Collected data entries
┄┄┄┄┄┄┄┄┄┄┄┄┄┄┄┄┄┄┄┄

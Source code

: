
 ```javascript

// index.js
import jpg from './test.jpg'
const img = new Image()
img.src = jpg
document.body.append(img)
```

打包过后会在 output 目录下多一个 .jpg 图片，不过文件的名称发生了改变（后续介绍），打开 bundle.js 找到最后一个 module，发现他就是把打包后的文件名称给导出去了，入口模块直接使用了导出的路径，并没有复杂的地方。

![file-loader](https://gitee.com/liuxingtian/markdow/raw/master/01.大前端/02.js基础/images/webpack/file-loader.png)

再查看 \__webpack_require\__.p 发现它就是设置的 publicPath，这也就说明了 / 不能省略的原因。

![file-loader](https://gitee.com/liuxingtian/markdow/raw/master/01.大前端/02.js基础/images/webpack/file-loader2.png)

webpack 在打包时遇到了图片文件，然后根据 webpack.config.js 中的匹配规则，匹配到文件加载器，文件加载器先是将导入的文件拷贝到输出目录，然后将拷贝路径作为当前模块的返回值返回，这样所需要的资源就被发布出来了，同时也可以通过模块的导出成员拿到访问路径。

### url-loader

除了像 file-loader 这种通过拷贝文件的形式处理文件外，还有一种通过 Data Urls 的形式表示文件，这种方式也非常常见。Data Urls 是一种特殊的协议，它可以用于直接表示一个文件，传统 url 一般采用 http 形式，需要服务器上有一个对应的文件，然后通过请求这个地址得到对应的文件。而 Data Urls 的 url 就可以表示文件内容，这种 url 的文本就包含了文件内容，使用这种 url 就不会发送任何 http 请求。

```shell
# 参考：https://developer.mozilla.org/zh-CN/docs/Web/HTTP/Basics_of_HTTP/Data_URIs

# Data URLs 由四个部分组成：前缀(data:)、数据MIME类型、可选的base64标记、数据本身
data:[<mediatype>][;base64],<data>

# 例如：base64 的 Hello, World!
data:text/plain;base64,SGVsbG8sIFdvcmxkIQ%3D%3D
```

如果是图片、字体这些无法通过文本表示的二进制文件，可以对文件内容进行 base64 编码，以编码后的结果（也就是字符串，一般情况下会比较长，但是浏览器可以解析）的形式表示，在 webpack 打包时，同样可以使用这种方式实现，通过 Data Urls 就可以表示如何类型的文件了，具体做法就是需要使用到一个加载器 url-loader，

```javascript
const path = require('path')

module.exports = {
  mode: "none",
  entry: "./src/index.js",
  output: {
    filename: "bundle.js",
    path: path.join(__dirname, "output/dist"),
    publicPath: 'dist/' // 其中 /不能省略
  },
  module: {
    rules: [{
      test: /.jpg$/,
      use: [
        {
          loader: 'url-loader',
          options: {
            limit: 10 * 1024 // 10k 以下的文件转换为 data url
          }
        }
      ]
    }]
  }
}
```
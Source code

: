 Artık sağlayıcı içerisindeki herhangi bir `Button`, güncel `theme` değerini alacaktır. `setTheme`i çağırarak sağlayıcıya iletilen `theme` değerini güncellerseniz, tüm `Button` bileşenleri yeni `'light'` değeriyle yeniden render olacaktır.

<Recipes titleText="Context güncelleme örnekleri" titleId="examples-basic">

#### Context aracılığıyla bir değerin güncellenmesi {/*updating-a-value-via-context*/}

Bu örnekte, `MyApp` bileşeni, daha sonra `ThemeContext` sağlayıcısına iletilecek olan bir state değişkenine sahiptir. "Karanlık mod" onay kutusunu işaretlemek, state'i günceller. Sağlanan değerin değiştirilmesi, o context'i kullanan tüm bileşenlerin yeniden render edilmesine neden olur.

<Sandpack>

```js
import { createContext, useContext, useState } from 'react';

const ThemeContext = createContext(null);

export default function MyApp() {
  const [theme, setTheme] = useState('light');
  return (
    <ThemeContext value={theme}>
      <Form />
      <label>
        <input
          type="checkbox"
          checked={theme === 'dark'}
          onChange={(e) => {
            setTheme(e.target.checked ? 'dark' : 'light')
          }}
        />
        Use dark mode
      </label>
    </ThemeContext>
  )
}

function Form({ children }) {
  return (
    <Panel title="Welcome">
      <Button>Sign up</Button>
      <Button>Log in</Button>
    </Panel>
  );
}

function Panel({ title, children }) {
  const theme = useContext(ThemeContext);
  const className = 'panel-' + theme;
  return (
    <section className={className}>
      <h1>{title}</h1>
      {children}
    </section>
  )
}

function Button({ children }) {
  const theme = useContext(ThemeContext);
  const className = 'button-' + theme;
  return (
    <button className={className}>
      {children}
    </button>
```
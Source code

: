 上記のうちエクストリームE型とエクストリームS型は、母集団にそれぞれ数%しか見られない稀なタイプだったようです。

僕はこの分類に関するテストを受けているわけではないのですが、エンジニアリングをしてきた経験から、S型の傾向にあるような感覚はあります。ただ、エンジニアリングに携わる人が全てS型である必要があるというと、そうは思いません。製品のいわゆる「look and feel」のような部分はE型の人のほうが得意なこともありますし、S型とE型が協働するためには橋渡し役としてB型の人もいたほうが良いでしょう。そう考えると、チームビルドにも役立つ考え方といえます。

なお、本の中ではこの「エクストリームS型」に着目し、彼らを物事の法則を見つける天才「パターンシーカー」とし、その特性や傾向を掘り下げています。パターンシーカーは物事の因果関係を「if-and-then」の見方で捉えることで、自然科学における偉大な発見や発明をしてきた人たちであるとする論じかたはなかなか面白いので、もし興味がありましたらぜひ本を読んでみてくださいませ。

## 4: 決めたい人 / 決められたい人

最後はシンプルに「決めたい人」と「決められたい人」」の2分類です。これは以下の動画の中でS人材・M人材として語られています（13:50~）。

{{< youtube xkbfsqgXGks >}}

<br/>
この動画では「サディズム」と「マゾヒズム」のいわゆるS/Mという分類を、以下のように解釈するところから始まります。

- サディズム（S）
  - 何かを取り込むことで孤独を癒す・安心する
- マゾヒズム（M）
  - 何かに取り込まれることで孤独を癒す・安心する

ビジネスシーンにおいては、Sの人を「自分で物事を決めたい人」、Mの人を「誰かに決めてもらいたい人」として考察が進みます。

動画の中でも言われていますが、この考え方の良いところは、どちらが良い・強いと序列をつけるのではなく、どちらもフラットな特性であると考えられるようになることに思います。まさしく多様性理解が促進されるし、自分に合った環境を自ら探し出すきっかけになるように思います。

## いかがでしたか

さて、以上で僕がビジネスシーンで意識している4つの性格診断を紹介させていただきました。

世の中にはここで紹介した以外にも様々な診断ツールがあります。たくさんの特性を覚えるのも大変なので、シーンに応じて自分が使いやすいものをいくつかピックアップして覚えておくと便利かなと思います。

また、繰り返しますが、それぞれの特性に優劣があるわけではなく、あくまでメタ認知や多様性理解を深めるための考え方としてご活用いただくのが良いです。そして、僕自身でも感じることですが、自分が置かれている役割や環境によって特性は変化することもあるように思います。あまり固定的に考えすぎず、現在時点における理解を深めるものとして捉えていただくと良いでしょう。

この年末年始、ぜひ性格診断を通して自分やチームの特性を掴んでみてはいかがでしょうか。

┄┄┄┄┄┄┄┄┄┄┄┄┄┄┄┄┄┄┄┄

▶ PROBLEM REQUIREMENTS
Find the string "MyApp" in the records, then copy each line where it occurs.

▶ ANSWER TO THIS EXERCISE
Bu örnekte, `MyApp` bileşeni, daha sonra `ThemeContext` sağlayıcısına iletilecek olan bir state değişkenine sahiptir. "Karanlık mod" onay kutusunu işaretlemek, state'i günceller. Sağlanan değerin değiştirilmesi, o context'i kullanan tüm bileşenlerin yeniden render edilmesine neden olur.
export default function MyApp() {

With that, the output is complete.